Beş Kıtada Beş Maraton Beş de Zirve

Bildiğiniz birşey veya tanıdığınız insanları kanıksamak gibi bir durum söz konusu Necdet Turhan’ın bu sayfalara konuk olmasında.23 yaşında gözleri dünyaya küsmüş olmasına karşın,müthiş bir özgüvenle hayata tutunmaya çalışan,Türkiye’deki engelli insanların çoğunluğunun eğitimsizliğine inat ODTÜ’d...

Geri Dön

Bildiğiniz birşey veya tanıdığınız insanları kanıksamak gibi bir durum söz konusu Necdet Turhan’ın bu sayfalara konuk olmasında.23 yaşında gözleri dünyaya küsmüş olmasına karşın,müthiş bir özgüvenle hayata tutunmaya çalışan,Türkiye’deki engelli insanların çoğunluğunun eğitimsizliğine inat ODTÜ’den siyaset uzmanı diplomasını şeref öğrencisi olarak alan,Nilüfer Belediyesi’nde Engelliler Masası’nda çalışan,Dağcılık ve kaya tırmanışı yapan,40 yaşında koşmayı keşfedip, Türkiye’yi yurtdışı maratonlarında temsil eden ilk görme engelli milli atlet ünvanına sahip olan ve şimdilerde dünyada hem dağcı hem de maratoncu görme engelli olarak “ilk” olup olmadığının literatür taramasını yapmaya çalışan bir adam Necdet Turhan. www.necdetturhan.com adresi ziyaret edildiğinde, O’nun hayat hikayesinden, dağcılık, kaya tırmanışı ve maraton fotoğraflarına, hakkında basında çıkan haber ve söyleşilere kadar pek çok bilgiye ulaşılabiliyor.
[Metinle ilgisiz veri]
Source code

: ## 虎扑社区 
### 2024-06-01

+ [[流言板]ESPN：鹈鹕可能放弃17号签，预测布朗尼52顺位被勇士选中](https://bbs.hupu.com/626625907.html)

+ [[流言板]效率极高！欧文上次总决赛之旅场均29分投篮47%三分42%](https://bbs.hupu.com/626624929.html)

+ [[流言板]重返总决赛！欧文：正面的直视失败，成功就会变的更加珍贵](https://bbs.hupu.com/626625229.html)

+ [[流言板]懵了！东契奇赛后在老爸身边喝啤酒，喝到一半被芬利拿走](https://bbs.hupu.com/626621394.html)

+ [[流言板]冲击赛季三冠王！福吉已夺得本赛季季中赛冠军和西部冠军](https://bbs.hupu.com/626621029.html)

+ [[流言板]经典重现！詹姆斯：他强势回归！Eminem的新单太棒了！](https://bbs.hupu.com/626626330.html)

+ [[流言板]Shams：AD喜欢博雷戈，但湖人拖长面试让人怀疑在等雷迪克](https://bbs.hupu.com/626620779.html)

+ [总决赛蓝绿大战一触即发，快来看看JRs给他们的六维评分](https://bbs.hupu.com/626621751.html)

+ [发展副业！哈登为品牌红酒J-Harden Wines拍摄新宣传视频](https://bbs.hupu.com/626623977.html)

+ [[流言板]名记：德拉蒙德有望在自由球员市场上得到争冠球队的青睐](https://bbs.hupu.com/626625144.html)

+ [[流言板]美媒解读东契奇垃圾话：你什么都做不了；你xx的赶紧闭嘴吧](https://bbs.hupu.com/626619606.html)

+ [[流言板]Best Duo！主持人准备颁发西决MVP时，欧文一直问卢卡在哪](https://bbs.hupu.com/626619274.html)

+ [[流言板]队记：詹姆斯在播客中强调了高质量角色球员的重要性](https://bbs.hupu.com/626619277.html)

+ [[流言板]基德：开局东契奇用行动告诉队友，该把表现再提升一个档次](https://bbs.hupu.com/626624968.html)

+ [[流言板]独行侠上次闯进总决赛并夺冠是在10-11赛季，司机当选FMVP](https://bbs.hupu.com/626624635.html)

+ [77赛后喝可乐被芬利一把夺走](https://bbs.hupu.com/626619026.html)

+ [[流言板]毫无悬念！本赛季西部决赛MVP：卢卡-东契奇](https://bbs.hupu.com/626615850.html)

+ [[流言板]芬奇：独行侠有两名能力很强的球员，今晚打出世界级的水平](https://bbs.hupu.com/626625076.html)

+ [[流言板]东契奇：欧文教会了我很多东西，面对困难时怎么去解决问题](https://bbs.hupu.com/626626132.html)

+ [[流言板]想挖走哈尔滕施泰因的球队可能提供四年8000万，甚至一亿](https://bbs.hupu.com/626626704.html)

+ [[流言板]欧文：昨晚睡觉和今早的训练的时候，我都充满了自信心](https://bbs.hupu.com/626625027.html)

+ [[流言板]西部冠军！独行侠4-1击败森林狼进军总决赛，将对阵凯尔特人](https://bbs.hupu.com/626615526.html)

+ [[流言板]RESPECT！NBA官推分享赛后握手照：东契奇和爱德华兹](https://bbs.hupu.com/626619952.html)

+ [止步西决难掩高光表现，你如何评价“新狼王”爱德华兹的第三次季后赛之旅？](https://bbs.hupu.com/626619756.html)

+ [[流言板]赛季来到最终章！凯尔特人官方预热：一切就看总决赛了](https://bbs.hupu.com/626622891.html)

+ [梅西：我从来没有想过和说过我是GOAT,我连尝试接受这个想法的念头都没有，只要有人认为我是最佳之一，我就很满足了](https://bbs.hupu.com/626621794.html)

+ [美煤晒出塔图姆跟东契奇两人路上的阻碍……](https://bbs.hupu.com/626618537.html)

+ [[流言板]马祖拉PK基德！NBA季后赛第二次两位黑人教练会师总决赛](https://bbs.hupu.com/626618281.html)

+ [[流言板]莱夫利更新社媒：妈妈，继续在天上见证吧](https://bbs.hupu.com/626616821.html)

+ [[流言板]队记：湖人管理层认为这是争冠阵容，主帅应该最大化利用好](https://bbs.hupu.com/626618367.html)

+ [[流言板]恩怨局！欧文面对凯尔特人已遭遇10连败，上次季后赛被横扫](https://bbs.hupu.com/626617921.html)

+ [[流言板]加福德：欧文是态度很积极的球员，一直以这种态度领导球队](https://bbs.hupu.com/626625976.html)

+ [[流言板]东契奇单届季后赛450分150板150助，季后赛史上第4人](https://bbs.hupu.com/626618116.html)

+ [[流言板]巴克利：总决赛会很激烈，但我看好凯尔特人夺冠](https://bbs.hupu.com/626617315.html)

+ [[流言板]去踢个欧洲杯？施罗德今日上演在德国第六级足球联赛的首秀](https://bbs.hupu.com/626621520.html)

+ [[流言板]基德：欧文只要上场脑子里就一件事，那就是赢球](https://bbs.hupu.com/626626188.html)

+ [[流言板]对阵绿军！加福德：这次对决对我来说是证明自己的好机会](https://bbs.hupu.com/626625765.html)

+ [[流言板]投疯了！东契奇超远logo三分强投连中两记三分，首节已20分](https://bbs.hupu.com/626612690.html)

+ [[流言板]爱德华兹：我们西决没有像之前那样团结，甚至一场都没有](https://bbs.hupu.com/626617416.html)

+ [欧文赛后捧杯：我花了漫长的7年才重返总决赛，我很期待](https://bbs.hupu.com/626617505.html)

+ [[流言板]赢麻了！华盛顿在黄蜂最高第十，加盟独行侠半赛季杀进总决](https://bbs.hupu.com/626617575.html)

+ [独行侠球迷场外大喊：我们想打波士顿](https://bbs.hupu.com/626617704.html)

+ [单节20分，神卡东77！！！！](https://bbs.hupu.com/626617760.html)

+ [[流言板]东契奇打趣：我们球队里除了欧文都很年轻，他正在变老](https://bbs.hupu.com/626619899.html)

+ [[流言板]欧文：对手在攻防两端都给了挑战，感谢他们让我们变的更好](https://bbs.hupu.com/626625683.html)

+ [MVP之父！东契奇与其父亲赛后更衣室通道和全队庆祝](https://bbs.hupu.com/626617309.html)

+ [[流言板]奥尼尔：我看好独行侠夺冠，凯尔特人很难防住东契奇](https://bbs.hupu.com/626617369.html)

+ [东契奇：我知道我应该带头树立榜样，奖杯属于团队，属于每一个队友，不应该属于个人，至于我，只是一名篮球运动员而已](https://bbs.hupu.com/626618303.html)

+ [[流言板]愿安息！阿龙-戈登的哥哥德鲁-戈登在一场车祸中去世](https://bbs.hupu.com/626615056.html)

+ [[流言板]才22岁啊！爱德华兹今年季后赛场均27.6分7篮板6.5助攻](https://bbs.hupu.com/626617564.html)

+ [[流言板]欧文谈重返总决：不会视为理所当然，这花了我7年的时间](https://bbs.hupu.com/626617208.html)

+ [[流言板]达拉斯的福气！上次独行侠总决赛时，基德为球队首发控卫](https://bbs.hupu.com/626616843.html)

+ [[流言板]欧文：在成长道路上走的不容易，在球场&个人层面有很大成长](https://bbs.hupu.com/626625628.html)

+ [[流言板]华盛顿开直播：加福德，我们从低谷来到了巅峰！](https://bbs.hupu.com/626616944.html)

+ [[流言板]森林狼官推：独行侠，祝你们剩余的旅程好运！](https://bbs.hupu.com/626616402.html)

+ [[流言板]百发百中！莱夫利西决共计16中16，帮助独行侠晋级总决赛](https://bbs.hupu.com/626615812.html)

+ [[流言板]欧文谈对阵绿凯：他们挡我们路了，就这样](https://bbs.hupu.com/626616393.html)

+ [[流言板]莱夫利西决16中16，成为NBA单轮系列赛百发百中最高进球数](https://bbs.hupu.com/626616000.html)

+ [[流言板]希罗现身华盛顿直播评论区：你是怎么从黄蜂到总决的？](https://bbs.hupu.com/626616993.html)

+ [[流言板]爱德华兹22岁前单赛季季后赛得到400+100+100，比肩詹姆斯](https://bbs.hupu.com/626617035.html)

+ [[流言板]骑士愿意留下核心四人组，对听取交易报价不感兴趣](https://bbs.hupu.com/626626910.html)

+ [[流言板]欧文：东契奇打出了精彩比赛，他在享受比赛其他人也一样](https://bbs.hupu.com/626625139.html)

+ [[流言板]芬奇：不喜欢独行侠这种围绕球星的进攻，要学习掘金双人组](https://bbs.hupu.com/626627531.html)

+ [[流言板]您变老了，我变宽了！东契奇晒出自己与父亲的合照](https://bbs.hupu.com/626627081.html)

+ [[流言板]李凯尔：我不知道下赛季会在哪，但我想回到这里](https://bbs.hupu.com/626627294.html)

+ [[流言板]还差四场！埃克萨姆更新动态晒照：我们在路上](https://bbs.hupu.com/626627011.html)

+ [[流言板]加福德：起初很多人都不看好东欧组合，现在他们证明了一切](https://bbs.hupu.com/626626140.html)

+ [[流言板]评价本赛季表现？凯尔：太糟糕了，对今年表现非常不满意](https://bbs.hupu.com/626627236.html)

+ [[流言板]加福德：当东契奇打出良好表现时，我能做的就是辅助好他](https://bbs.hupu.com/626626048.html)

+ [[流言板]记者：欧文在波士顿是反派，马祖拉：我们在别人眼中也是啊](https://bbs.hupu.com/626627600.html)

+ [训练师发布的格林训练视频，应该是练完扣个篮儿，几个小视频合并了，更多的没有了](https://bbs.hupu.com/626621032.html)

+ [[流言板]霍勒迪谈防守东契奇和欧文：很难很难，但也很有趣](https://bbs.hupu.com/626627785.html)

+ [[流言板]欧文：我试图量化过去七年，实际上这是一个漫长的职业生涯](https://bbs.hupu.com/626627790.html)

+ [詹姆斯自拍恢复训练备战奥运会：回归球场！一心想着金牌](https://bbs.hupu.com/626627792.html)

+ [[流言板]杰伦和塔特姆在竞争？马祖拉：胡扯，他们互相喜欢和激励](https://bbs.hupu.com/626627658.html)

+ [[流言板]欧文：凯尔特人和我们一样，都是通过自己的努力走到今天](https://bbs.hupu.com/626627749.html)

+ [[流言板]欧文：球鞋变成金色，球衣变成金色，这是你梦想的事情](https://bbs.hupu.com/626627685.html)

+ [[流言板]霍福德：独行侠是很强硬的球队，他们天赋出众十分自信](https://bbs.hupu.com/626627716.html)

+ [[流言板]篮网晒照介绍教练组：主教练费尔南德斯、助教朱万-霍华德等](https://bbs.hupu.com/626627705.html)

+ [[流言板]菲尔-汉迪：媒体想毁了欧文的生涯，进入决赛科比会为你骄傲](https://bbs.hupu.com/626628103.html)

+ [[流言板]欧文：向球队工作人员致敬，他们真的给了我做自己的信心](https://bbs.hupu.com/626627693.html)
Turhan’ın bir memur ailesinin en küçük bireyi olarak 1957 yılında Balıkesir'de doğduğunu, dağcılık eğitimini ODTÜ Dağcılık ve Kış Sporları Kolu'nda aldığını, hatta önceleri “engelinden dolayı yapamaz” önyargısıyla garipsenmesine karşın üç yıl boyunca gösterdiği etkin üyelik sebebiyle, onur üyeleri arasına seçilmesini, 2000 yılı Avrasya Maratonu'nun 15 km. etabına katılıp, bu maratonda da koşan ilk görme engelli olduğunu, 2002 Newyork Maratonu’nunda ilk kez 42. km koştuğunu ve böylece Türkiye’yi yurtdışında temsil eden “ilk görme engelli atlet” olduğunu sitedeki biyografisinden öğreniyoruz. Daha sonra Atina ve son olarak da Japonya’da maraton koştuğunu ise ne gazete sayfalarından ne de televizyon ekranlarından değil kendisinden öğrenebiliyoruz. "5 Kıtada 5 Maraton, 5 de Zirve"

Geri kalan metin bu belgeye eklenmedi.